No ano seguinte, em 1809, dá-se a 2ª. invasão de Portugal, comandada por Soult, desta vez circunscrita à parte Noroeste do País e por um curto espaço de tempo, embora com efeitos dramáticos causados pela catástrofe da Ponte das Barcas, no rio Douro
Em 1810 o nosso País foi novamente invadido por um poderoso exército, comandado pelo general Massena, à frente de 80000 homens. Depois de conquistar Almeida – cujo nome consta das inscrições «gloriosas» da campanha de Napoleão no Arco do Triunfo, em Paris –, Massena dirige-se a Lisboa, sem contudo a conquistar.
Com efeito, em 27 de Setembro, sofreu sérias perdas na batalha do Buçaco, tendo posteriormente sido travado pela eficácia das Linhas de Torres.
Em Outubro de 1811 Massena abandona o nosso País.
A suserania inglesa
Expulsos os franceses ficam cá, «de pedra e cal» os ingleses cujo poder negocial reflectia o poder das suas canhoneiras como hoje acontece com o poder imperial dos EUA.
Foi neste contexto, embora em datas diferentes, que aconteceram vários importantes acontecimentos.
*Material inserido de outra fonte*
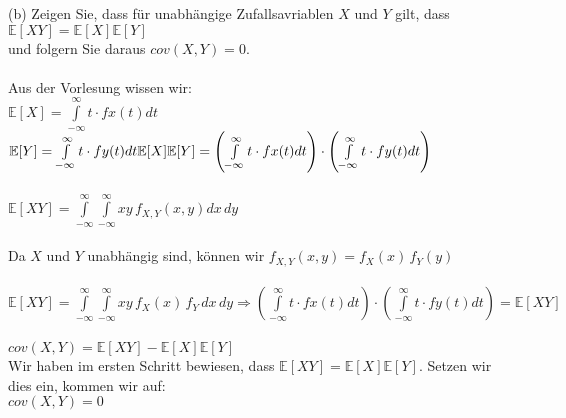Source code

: \documentclass[a4paper]{article}
\begin{document}
(b) Zeigen Sie, dass für unabhängige Zufallsavriablen $X$ und $Y$ gilt, dass $\mathbb{E}[XY ] = \mathbb{E}[X]\mathbb{E}[Y ]$\\
und folgern Sie daraus $cov(X, Y ) = 0$.\\\\
Aus der Vorlesung wissen wir:\\
$\mathbb{E}[X] = \int\limits_{-\infty}^\infty t \cdot fx(t)dt$\\
\(\mathbb{E}[Y] = \int\limits_{-\infty}^\infty t \cdot fy(t)dt\\
\mathbb{E}[X]\mathbb{E}[Y] = \left(\int\limits_{-\infty}^\infty t \cdot fx(t)dt\right) \cdot \left(\int\limits_{-\infty}^\infty t \cdot fy(t)dt\right)\)\\\\
\(\mathbb{E}[XY] = \int\limits^\infty_{-\infty}\int\limits^\infty_{-\infty}xy\, f_{X,Y}(x,y)dx\, dy\)\\\\
Da $X$ und $Y$ unabhängig sind, können wir $f_{X,Y}(x,y)=f_X(x)\, f_Y(y)$\\\\
\(\mathbb{E}[XY] = \int\limits^\infty_{-\infty}\int\limits^\infty_{-\infty} xy \, f_X (x)\, f_Y\, dx\, dy \Rightarrow \left(\int\limits_{-\infty}^\infty t \cdot fx(t)dt\right) \cdot \left(\int\limits_{-\infty}^\infty t \cdot fy(t)dt\right) = \mathbb{E}[XY]\)\\\\
\(cov(X,Y)= \mathbb{E}[XY]-\mathbb{E}[X]\mathbb{E}[Y]\)\\
Wir haben im ersten Schritt bewiesen, dass \(\mathbb{E}[XY]=\mathbb{E}[X]\mathbb{E}[Y]\). Setzen wir dies ein, kommen wir auf:\\
\(cov(X,Y)=0\)
\clearpage
\end{document}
Por um lado, logo após a 1.ª invasão francesa, a pretexto da reestruturação do nosso exército, o general inglês, Beresford, é nomeado para essa função a que se segue o cargo de comandante-chefe, posteriormente graduado em marechal-general e Marquês de Campo Maior, o que lhe permite aumentar o seu poder na governação do País, a tal ponto que, no auge da sua influência, passa a ser um verdadeiro rei absoluto.
No plano restrito da gestão das forças armadas Beresford pautou sempre a sua conduta no favorecimento dos oficiais ingleses em detrimento dos portugueses.
Acresce a este comportamento discricionário a submissão do príncipe-regente aos interesses ingleses, permitindo, em 1808, o livre acesso aos portos do Brasil «a todas as nações amigas», leia-se Inglaterra, de que resultaram consequências gravosas para a nossa já debilitada economia.
Em 1810 surge o Tratado de Comércio e Navegação por via do qual foi fixada, relativamente aos produtos importados pelo Brasil, uma taxa aduaneira mais baixa para os produtos ingleses, comparativamente à taxa aplicada aos produtos portugueses. Uma vergonha!
Para se perceber a hecatombe verificada no nosso comércio em resultado desta submissão vejamos: em 1806 o nosso volume do comércio com o Brasil – importações e exportações –, atingiu a verba de 56 milhões de cruzados. Em 1820 esse valor regrediu para os 35 milhões, isto numa altura em que o Brasil era o destino de cerca de 80% do total das exportações portuguesas para o conjunto das suas colónias.
Somemos tudo o atrás referido, ou seja, o rescaldo das invasões francesas e a tutela inglesa.
Acrescentemos a influência dos jornais e publicações progressistas editados no estrangeiro por portugueses exilados.
Acrescentemos, igualmente, os acontecimentos revolucionários verificados na vizinha Espanha e encontraremos o caldo de cultura para reacção dos portugueses, quer na tentativa revolucionária de 1817, quer na Revolução de 1820.